O Recife provavelmente é uma das cidades brasileiras mais cantadas em verso, como bem atestam as antologias de Edilberto Coutinho — “Presença Poética do Recife” — e “O Recife pela Voz dos Poetas”, de Luiz do Nascimento.

Muitos poetas estão atentos àquilo que Bachelard chamou de “poética do espaço”, impulsionados a um só tempo pela imaginação e pelo inconsciente. Assim, é reconfortante pensar que a cidade é a nossa casa, o nosso espelho, o nosso útero, o nosso lar, a nossa família, a nossa âncora na dinâmica fluidez do tempo e do espaço. Naturalmente, a poesia da cidade ou sobre cidades também está vinculada ao simbolismo e ao imaginário da terra natal, da terra-mãe.

Uma capital do Ocidente é, por excelência, símbolo da cultura letrada.
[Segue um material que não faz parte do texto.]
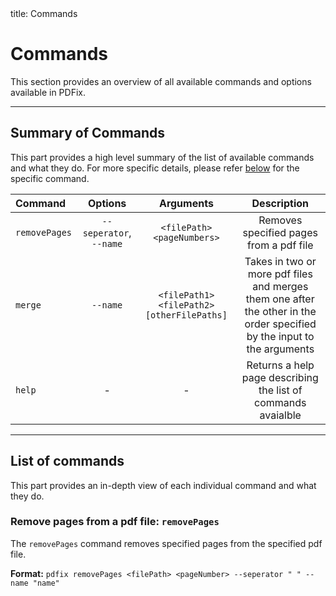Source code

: <frontmatter>
  title: Commands
</frontmatter>

<br>

# Commands

This section provides an overview of all available commands and options available in PDFix.

---

## Summary of Commands

This part provides a high level summary of the list of available commands and what they do. For more specific details, please refer [below](#list-of-commands) for the specific command.

<center>

| Command       |         Options         |                 Arguments                  |                                                       Description                                                       |
| :------------ | :---------------------: | :----------------------------------------: | :---------------------------------------------------------------------------------------------------------------------: |
| `removePages` | `--seperator`, `--name` |         `<filePath> <pageNumbers>`         |                                         Removes specified pages from a pdf file                                         |
| `merge`       |        `--name`         | `<filePath1> <filePath2> [otherFilePaths]` | Takes in two or more pdf files and merges them one after the other in the order specified by the input to the arguments |
| `help`        |            -            |                     -                      |                              Returns a help page describing the list of commands avaialble                              |

</center>

---

## List of commands

This part provides an in-depth view of each individual command and what they do.

### Remove pages from a pdf file: `removePages`

The `removePages` command removes specified pages from the specified pdf file.

<box type="definition" light>

**Format:** `pdfix removePages <filePath> <pageNumber> --seperator " " --name "name"`

</box>
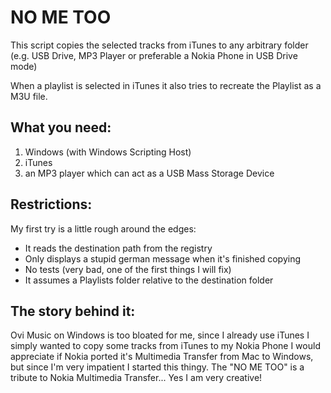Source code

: NO ME TOO
=========

This script copies the selected tracks from iTunes to any arbitrary folder (e.g. USB Drive, MP3 Player or preferable a Nokia Phone in USB Drive mode) 

When a playlist is selected in iTunes it also tries to recreate the Playlist as a M3U file.

What you need:
--------------
1. Windows (with Windows Scripting Host)
2. iTunes
3. an MP3 player which can act as a USB Mass Storage Device

Restrictions:
-------------
My first try is a little rough around the edges:

*  It reads the destination path from the registry
*  Only displays a stupid german message when it's finished copying
*  No tests (very bad, one of the first things I will fix)
*  It assumes a Playlists folder relative to the destination folder

The story behind it:
--------------------
Ovi Music on Windows is too bloated for me, since I already use iTunes I simply wanted to copy some tracks from iTunes to my Nokia Phone
I would appreciate if Nokia ported it's Multimedia Transfer from Mac to Windows, but since I'm very impatient I started this thingy.
The "NO ME TOO" is a tribute to Nokia Multimedia Transfer... Yes I am very creative!  

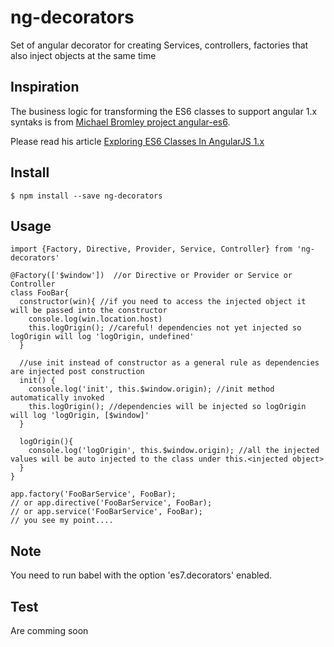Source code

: # ng-decorators
Set of angular decorator for creating Services, controllers, factories that also inject objects at the same time

## Inspiration
The business logic for transforming the ES6 classes to support angular 1.x syntaks is from [Michael Bromley project angular-es6](https://github.com/michaelbromley/angular-es6).

Please read his article [Exploring ES6 Classes In AngularJS 1.x](http://www.michaelbromley.co.uk/blog/350/exploring-es6-classes-in-angularjs-1-x)
## Install
    $ npm install --save ng-decorators

## Usage
    import {Factory, Directive, Provider, Service, Controller} from 'ng-decorators'

    @Factory(['$window'])  //or Directive or Provider or Service or Controller
    class FooBar{
      constructor(win){ //if you need to access the injected object it will be passed into the constructor
        console.log(win.location.host)
        this.logOrigin(); //careful! dependencies not yet injected so logOrigin will log 'logOrigin, undefined'
      }

      //use init instead of constructor as a general rule as dependencies are injected post construction
      init() {
        console.log('init', this.$window.origin); //init method automatically invoked
        this.logOrigin(); //dependencies will be injected so logOrigin will log 'logOrigin, [$window]'
      }

      logOrigin(){
        console.log('logOrigin', this.$window.origin); //all the injected values will be auto injected to the class under this.<injected object>
      }
    }

    app.factory('FooBarService', FooBar);
    // or app.directive('FooBarService', FooBar);
    // or app.service('FooBarService', FooBar);
    // you see my point....


## Note
You need to run babel with the option 'es7.decorators' enabled.

## Test
Are comming soon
Segundo o crítico alemão Walter Benjamin, “Esta cidade se inscreveu tão indelevelmente na literatura porque nela mesma atua um espírito aparentado aos livros”. Segundo Benjamim, “de todas as cidades não há nenhuma que se ligue mais intimamente ao livro” e completa, com uma imagem que se tornou conhecida: “Paris é um grande salão de biblioteca atravessado pelo Sena”. Com efeito, sem conhecer sua literatura, não se terá conhecido bem Paris.

Ao concluir este tão breve quanto lacunoso passeio por tema sempre caro aos recifenses, quero contrastar essa monumentalidade de Paris com a cidadezinha anônima, mas igualmente cenográfica, de um belo soneto de Mario Quintana, soneto que parece resgatá-la de sua humildade e que nos deixa entre o devaneio do imaginário e o poderoso encanto das coisas simples.

Cidadezinha cheia de graça…

            Tão pequenina que até causa dó!

            Com seus burricos a pastar na praça…

            Sua igrejinha de uma torre só…

 

            Nuvens que venham, nuvens e asas,

            Não param nunca nem um segundo…

            E fica a torre sobre as velhas casas,

            Fica cismando como é vasto o mundo!…

 

            Eu que de longe venho perdido

            Sem pouso fixo (a triste sina!)

            Ah, quem me dera ter lá nascido!

 

            Lá toda a vida poder morar!